Data items

------------------------------------------------

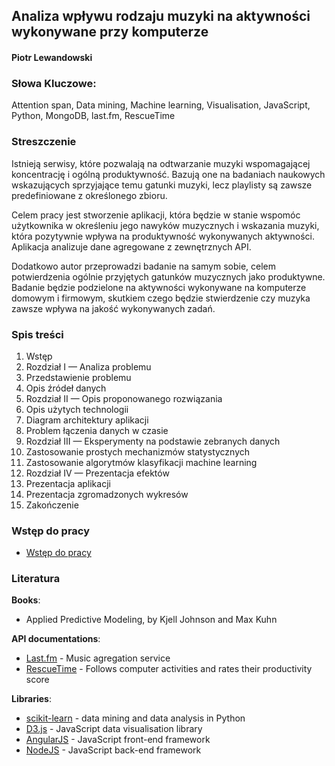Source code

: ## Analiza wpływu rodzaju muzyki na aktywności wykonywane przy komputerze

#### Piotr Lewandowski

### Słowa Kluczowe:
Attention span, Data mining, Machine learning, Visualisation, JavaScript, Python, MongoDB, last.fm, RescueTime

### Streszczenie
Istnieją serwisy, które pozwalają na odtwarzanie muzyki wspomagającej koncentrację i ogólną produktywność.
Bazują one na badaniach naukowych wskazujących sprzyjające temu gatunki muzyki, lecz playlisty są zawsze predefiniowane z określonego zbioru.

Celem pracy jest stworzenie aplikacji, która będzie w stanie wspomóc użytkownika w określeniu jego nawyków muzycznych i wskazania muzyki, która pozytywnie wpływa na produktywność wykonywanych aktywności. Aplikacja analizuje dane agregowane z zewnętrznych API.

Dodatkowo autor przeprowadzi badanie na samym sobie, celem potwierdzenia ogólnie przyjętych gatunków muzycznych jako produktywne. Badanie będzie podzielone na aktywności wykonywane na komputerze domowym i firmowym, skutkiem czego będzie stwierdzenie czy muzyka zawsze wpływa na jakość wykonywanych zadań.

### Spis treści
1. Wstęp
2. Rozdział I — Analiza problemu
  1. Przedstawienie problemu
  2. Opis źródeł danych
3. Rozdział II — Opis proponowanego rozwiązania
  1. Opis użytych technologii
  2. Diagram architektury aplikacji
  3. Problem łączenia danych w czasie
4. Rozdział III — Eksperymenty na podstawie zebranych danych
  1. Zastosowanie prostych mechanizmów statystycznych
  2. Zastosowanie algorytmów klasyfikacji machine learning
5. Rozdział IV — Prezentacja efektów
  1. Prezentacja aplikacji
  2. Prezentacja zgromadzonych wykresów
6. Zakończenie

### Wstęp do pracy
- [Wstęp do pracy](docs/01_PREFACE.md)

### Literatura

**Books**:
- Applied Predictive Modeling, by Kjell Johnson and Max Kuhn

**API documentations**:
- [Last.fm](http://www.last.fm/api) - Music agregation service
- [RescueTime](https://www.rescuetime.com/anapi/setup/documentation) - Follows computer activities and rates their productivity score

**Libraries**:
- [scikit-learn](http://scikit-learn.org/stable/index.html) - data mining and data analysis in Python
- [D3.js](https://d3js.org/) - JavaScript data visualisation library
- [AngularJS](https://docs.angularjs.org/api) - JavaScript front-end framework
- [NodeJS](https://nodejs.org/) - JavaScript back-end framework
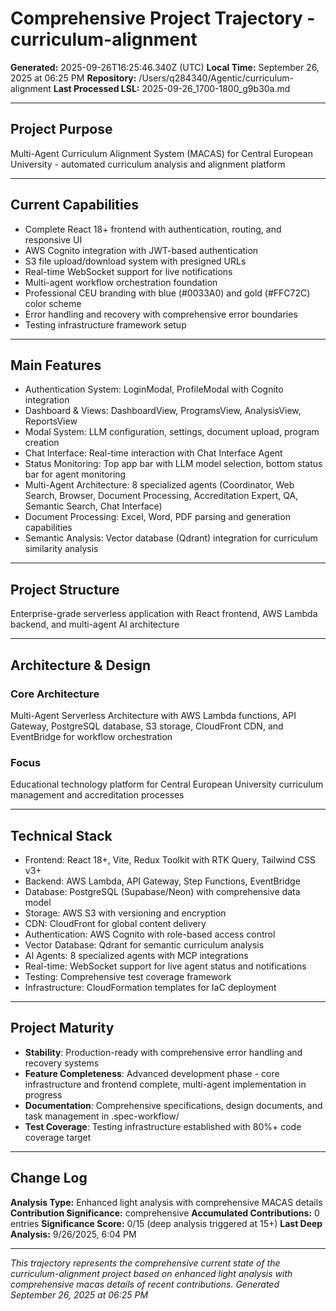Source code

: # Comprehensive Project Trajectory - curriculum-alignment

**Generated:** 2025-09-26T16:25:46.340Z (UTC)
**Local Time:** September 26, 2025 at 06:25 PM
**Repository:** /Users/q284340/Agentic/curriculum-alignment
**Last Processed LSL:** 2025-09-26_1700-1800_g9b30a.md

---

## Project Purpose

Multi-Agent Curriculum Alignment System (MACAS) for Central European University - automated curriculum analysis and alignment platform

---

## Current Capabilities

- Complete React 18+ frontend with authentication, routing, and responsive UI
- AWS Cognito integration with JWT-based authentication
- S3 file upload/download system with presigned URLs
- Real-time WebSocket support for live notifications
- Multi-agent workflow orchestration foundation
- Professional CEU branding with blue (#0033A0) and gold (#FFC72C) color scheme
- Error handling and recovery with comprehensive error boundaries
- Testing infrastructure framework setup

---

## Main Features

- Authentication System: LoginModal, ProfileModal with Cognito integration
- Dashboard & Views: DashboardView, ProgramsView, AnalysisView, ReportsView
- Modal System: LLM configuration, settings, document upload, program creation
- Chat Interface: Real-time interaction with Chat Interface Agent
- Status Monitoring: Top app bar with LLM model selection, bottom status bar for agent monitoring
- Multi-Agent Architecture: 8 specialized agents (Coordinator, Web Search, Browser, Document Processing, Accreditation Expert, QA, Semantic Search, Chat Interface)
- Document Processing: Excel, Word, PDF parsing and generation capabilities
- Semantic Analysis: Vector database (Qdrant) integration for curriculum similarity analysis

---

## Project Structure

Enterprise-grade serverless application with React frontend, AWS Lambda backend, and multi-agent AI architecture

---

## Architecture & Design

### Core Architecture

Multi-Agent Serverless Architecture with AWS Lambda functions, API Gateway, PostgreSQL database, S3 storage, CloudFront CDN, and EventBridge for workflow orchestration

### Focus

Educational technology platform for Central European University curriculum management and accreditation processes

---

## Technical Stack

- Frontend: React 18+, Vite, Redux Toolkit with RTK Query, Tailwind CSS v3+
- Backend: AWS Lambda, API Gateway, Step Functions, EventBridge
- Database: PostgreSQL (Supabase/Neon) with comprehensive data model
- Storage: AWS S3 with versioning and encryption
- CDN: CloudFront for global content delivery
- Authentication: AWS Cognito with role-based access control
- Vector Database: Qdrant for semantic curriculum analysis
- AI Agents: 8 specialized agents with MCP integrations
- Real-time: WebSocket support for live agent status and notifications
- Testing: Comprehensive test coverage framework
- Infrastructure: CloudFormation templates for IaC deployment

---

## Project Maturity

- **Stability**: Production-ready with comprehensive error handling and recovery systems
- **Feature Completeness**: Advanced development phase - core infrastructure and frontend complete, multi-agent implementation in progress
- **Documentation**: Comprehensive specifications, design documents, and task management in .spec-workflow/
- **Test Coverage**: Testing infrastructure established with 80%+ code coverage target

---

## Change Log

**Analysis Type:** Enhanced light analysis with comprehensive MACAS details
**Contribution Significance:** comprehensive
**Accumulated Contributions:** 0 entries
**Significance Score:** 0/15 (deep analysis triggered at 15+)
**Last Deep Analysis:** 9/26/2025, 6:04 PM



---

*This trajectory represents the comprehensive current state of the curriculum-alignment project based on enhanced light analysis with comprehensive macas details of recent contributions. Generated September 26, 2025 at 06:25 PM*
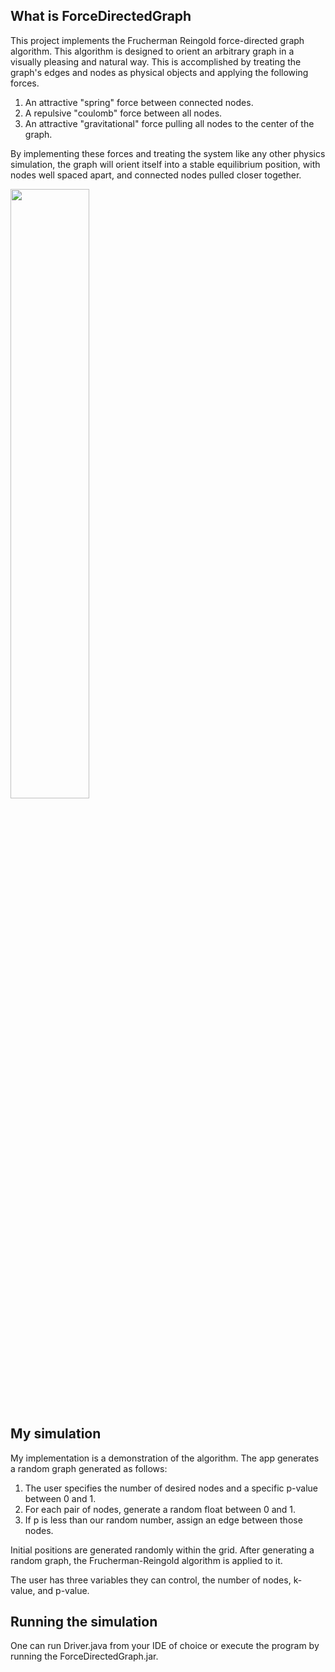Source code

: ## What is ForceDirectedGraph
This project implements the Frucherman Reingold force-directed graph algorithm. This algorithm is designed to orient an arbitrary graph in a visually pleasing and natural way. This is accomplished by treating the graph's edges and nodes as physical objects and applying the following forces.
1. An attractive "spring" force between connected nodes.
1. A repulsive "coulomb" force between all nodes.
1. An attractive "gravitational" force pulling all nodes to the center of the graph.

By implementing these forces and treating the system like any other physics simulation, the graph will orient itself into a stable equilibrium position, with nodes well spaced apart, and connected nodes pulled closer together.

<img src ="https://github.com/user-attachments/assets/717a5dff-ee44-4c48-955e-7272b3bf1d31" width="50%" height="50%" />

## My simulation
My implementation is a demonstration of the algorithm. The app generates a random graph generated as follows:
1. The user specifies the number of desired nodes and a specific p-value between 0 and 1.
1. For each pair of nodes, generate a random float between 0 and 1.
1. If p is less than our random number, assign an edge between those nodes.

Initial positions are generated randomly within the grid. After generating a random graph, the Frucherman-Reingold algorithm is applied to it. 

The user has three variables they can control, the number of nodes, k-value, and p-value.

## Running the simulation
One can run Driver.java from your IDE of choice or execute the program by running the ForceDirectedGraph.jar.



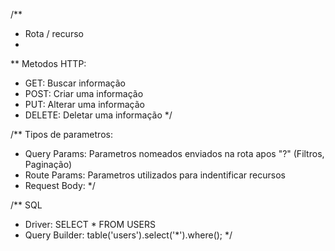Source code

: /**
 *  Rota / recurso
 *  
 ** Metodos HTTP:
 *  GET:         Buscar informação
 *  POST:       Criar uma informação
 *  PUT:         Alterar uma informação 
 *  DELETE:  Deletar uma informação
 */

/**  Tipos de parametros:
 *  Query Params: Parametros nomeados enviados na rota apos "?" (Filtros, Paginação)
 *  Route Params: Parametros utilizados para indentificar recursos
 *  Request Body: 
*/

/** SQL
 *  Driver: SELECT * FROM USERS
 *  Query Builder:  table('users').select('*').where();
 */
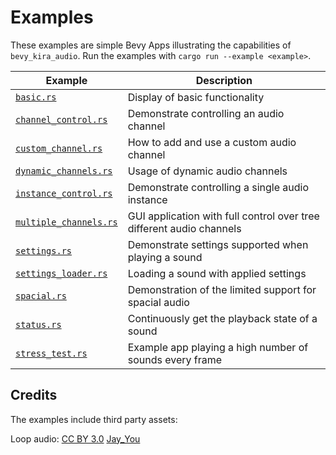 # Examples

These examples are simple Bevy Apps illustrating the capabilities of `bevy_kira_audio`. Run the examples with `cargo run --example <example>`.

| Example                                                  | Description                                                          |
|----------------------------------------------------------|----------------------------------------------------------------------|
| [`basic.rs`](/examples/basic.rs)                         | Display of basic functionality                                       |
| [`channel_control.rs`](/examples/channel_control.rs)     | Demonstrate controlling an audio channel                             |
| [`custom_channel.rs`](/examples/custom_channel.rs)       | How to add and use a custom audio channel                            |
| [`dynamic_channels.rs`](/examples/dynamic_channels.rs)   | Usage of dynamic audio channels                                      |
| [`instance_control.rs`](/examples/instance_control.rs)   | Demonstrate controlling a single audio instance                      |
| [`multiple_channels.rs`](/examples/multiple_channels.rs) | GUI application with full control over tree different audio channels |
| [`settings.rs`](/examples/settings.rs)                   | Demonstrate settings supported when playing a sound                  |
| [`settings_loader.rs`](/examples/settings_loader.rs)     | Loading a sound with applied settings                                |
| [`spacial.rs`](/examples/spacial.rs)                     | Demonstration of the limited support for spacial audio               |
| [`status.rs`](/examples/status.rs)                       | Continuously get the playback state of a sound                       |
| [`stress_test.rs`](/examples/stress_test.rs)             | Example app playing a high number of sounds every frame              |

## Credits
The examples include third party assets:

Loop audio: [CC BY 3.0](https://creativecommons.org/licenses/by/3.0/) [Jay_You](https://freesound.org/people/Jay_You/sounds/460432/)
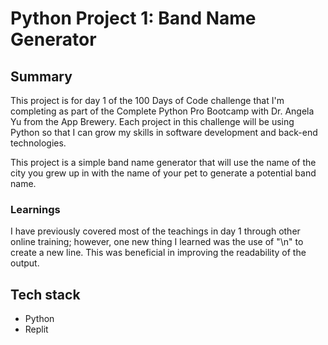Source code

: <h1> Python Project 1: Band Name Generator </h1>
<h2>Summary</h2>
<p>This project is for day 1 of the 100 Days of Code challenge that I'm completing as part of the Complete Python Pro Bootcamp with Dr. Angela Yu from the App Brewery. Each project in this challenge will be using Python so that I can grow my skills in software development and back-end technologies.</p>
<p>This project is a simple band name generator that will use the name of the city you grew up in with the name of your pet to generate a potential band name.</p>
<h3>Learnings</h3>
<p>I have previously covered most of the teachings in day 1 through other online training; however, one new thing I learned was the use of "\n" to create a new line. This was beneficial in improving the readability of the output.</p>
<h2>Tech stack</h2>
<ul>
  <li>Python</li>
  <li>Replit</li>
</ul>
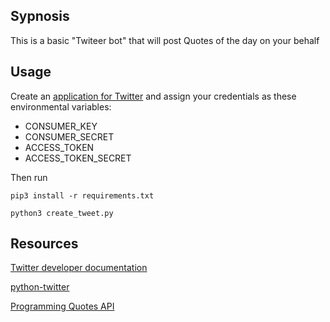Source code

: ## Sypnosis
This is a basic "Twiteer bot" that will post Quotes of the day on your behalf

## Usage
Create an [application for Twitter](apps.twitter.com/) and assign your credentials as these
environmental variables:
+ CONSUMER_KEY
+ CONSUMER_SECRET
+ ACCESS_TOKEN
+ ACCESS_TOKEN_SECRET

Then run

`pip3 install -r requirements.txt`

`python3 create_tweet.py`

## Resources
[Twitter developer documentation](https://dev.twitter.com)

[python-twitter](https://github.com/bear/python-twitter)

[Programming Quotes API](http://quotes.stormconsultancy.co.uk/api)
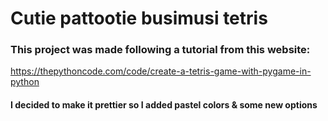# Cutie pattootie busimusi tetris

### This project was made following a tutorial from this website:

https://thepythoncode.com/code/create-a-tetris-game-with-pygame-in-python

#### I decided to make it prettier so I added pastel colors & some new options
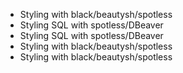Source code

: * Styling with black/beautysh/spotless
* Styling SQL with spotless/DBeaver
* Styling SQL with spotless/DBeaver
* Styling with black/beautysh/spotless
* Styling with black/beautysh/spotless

------------------------------------------------

» Your objective
Repeat exactly, and only, the entries from the line with "Type:** Enhanced light analysis with comprehensive MACAS details" through the line with "What is ForceDirectedGraph". Pictures are skipped.

» Answer box
**Analysis Type:** Enhanced light analysis with comprehensive MACAS details
**Contribution Significance:** comprehensive
**Accumulated Contributions:** 0 entries
**Significance Score:** 0/15 (deep analysis triggered at 15+)
**Last Deep Analysis:** 9/26/2025, 6:04 PM



---

*This trajectory represents the comprehensive current state of the curriculum-alignment project based on enhanced light analysis with comprehensive macas details of recent contributions. Generated September 26, 2025 at 06:25 PM*
Source code

: ## What is ForceDirectedGraph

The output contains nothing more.